Given the popularity of both shopping while traveling and the Maldives’ popularity, which seems poised to stay given the interest in eco-tourism, partnerships with luxury hotels or otherwise establishing a more visible presence in the Maldives should be considered for luxury brands looking to expand.
However, the top reason for traveling is still related to experience rather than products. Location-specific items or collections are a recommendation from the report that can help tie luxury products to the local experience to encourage purchase as mementos or souvenirs.
Hotels stand to benefit from ever-increasing interest in luxury travel. Half of respondents said they would only stay in four- and five-star hotels.
However, hotels need to further familiarize themselves with consumers by market, as the nature of luxury travel is not universal. For example, Singaporeans average 3.1 leisure trips per year, while Indians have the highest rate of “bleisure,” or business trips with a few days of leisure on either end.
Moreover, 65 percent of Indian consumers, as well 38 percent of Chinese compared to 34 percent overall, prefer condos or houses to hotels. Luxury hotels must find ways to close the gap that home amenities, namely kitchens, offer to travelers by emphasizing hotel-exclusive elements of great service or highlighting high-end suites.
Overall, China’s outbound luxury travelers spend $65,000 per household on tourism per year, including $34,000 on travel shopping, according to a recent study from the Hurun Research Institute and Marriott International.
Chinese outbound tourists have long been a high-priority group for luxury brands, but the demands and habits of younger travelers are changing quickly. The digital natives aged between 18 and 36 years old want a more personalized experience, including superior guest services and smart device integration (see story).

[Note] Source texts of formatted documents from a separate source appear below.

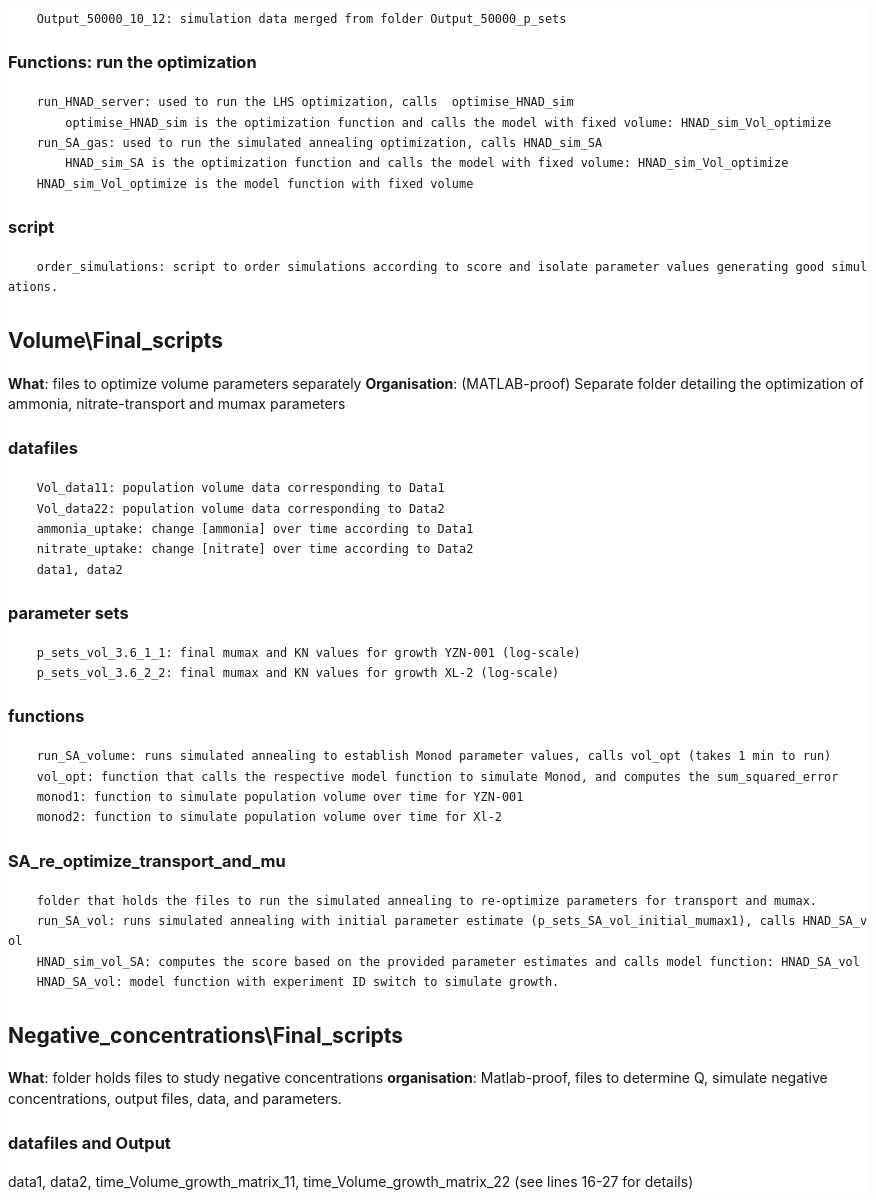         Output_50000_10_12: simulation data merged from folder Output_50000_p_sets
### Functions: run the optimization
        run_HNAD_server: used to run the LHS optimization, calls  optimise_HNAD_sim
            optimise_HNAD_sim is the optimization function and calls the model with fixed volume: HNAD_sim_Vol_optimize
        run_SA_gas: used to run the simulated annealing optimization, calls HNAD_sim_SA
            HNAD_sim_SA is the optimization function and calls the model with fixed volume: HNAD_sim_Vol_optimize
        HNAD_sim_Vol_optimize is the model function with fixed volume
### script
        order_simulations: script to order simulations according to score and isolate parameter values generating good simulations.

## Volume\Final_scripts
**What**: files to optimize volume parameters separately
**Organisation**: (MATLAB-proof) Separate folder detailing the optimization of ammonia, nitrate-transport and mumax parameters
### datafiles
        Vol_data11: population volume data corresponding to Data1
        Vol_data22: population volume data corresponding to Data2
        ammonia_uptake: change [ammonia] over time according to Data1
        nitrate_uptake: change [nitrate] over time according to Data2
        data1, data2
### parameter sets
        p_sets_vol_3.6_1_1: final mumax and KN values for growth YZN-001 (log-scale)
        p_sets_vol_3.6_2_2: final mumax and KN values for growth XL-2 (log-scale)
### functions
        run_SA_volume: runs simulated annealing to establish Monod parameter values, calls vol_opt (takes 1 min to run)
        vol_opt: function that calls the respective model function to simulate Monod, and computes the sum_squared_error
        monod1: function to simulate population volume over time for YZN-001
        monod2: function to simulate population volume over time for Xl-2
### SA_re_optimize_transport_and_mu
        folder that holds the files to run the simulated annealing to re-optimize parameters for transport and mumax. 
        run_SA_vol: runs simulated annealing with initial parameter estimate (p_sets_SA_vol_initial_mumax1), calls HNAD_SA_vol
        HNAD_sim_vol_SA: computes the score based on the provided parameter estimates and calls model function: HNAD_SA_vol
        HNAD_SA_vol: model function with experiment ID switch to simulate growth. 

## Negative_concentrations\Final_scripts
**What**: folder holds files to study negative concentrations 
**organisation**: Matlab-proof, files to determine Q, simulate negative concentrations, output files, data, and parameters.
### datafiles and Output
data1, data2, time_Volume_growth_matrix_11, time_Volume_growth_matrix_22 (see lines 16-27 for details)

Hotels will need to alter their strategy in order to take advantage of the new influx of travel are from abroad.
Affiliate sites and online travel agencies have kicked brands out of first-page search results, according to a May 2016 L2 report.
Across 452 non-branded keywords, TripAdvisor had the highest first-page display rate by a significant portion, and similar sites and online travel agencies (OTAs) dominated the top 10. To make themselves visible to prospective travelers researching online, brands must make themselves visible on these sites and target consumers by region (see story).

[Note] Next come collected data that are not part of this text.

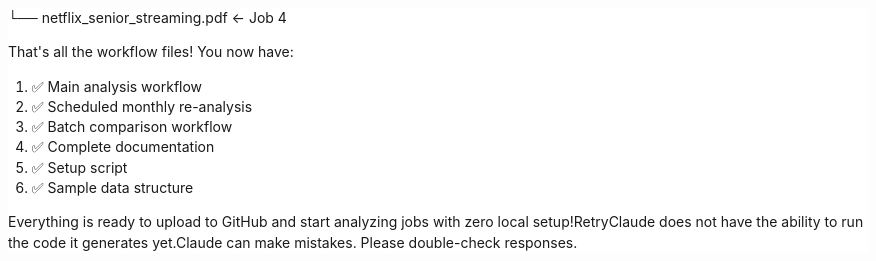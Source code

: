 └── netflix_senior_streaming.pdf       ← Job 4

That's all the workflow files! You now have:

1. ✅ Main analysis workflow
2. ✅ Scheduled monthly re-analysis
3. ✅ Batch comparison workflow
4. ✅ Complete documentation
5. ✅ Setup script
6. ✅ Sample data structure

Everything is ready to upload to GitHub and start analyzing jobs with zero local setup!RetryClaude does not have the ability to run the code it generates yet.Claude can make mistakes. Please double-check responses.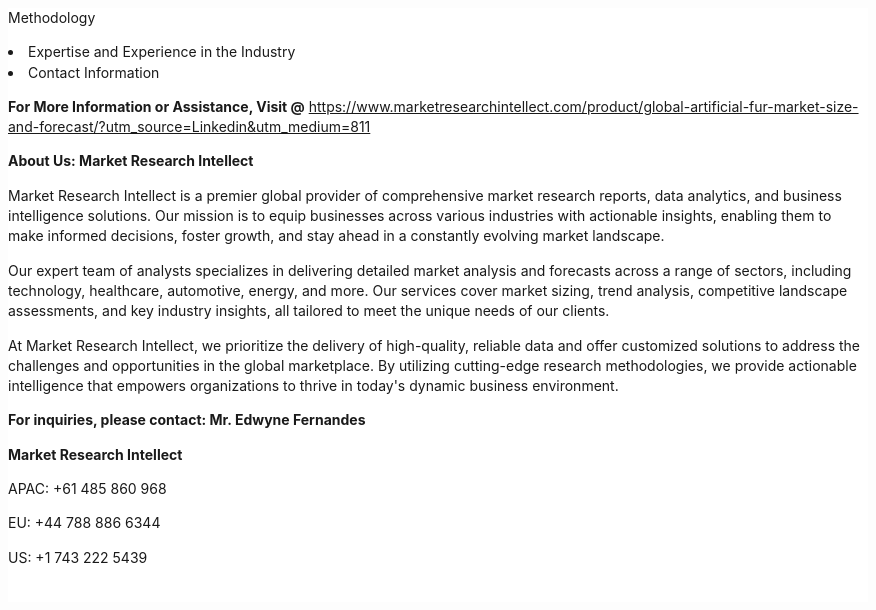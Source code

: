 Methodology</li><li>Expertise and Experience in the Industry</li><li>Contact Information</li></ul></div><div class="article-main__content" data-test-id="publishing-text-block"><p><span class="font-[700]"><strong>For More Information or Assistance, Visit @</strong>&nbsp;<a href="https://www.marketresearchintellect.com/product/global-artificial-fur-market-size-and-forecast/?utm_source=Linkedin&utm_medium=811">https://www.marketresearchintellect.com/product/global-artificial-fur-market-size-and-forecast/?utm_source=Linkedin&utm_medium=811</a></span></p><p><strong>About Us: Market Research Intellect</strong></p><p>Market Research Intellect is a premier global provider of comprehensive market research reports, data analytics, and business intelligence solutions. Our mission is to equip businesses across various industries with actionable insights, enabling them to make informed decisions, foster growth, and stay ahead in a constantly evolving market landscape.</p><p>Our expert team of analysts specializes in delivering detailed market analysis and forecasts across a range of sectors, including technology, healthcare, automotive, energy, and more. Our services cover market sizing, trend analysis, competitive landscape assessments, and key industry insights, all tailored to meet the unique needs of our clients.</p><p>At Market Research Intellect, we prioritize the delivery of high-quality, reliable data and offer customized solutions to address the challenges and opportunities in the global marketplace. By utilizing cutting-edge research methodologies, we provide actionable intelligence that empowers organizations to thrive in today's dynamic business environment.</p><p><strong>For inquiries, please contact: Mr. Edwyne Fernandes</strong></p><p><strong>Market Research Intellect</strong></p><p>APAC: +61 485 860 968</p><p>EU: +44 788 886 6344</p><p>US: +1 743 222 5439</p></div><div class="article-main__content" data-test-id="publishing-text-block">&nbsp;</div>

“Luxury hotels again need to understand the needs of the traveler,” Ms. Banta said. “A younger traveler has different needs to an older one with kids: service and quality are both key to this traveler, as is a desire for unique and customized experience, including connecting with them on WeChat and WhatsApp.

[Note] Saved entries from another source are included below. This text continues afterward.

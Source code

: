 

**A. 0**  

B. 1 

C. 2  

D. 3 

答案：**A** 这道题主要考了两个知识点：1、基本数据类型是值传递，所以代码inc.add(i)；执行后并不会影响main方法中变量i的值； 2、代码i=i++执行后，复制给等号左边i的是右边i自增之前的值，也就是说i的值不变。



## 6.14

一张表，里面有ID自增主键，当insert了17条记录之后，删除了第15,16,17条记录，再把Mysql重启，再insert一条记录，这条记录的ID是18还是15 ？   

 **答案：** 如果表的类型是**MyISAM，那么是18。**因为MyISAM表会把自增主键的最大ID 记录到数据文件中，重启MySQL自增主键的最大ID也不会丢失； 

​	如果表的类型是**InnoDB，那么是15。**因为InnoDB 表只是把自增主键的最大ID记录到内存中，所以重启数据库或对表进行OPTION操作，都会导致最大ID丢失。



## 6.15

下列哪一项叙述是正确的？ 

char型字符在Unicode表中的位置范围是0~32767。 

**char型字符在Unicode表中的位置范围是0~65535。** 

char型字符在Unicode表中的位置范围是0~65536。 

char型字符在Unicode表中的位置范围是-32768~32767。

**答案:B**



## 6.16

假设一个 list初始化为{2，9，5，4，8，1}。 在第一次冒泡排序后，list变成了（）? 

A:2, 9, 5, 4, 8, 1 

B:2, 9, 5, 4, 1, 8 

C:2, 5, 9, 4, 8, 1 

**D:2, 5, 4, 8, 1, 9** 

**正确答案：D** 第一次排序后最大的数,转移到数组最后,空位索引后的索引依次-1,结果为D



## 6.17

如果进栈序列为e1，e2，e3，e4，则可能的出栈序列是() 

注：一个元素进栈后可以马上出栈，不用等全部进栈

“We have seen a rise for local cultural experiences in our research over the years, as well as local culinary dining/fine dining asides from shopping,” she said. “The other thing that emerged strong in our research across was that security now plays a very important part in their choice of destination given some of the incidents that have happened in Paris and Istanbul.
“But luxury shopping and traveling still go hand-in-hand, especially for travelers from China and India.”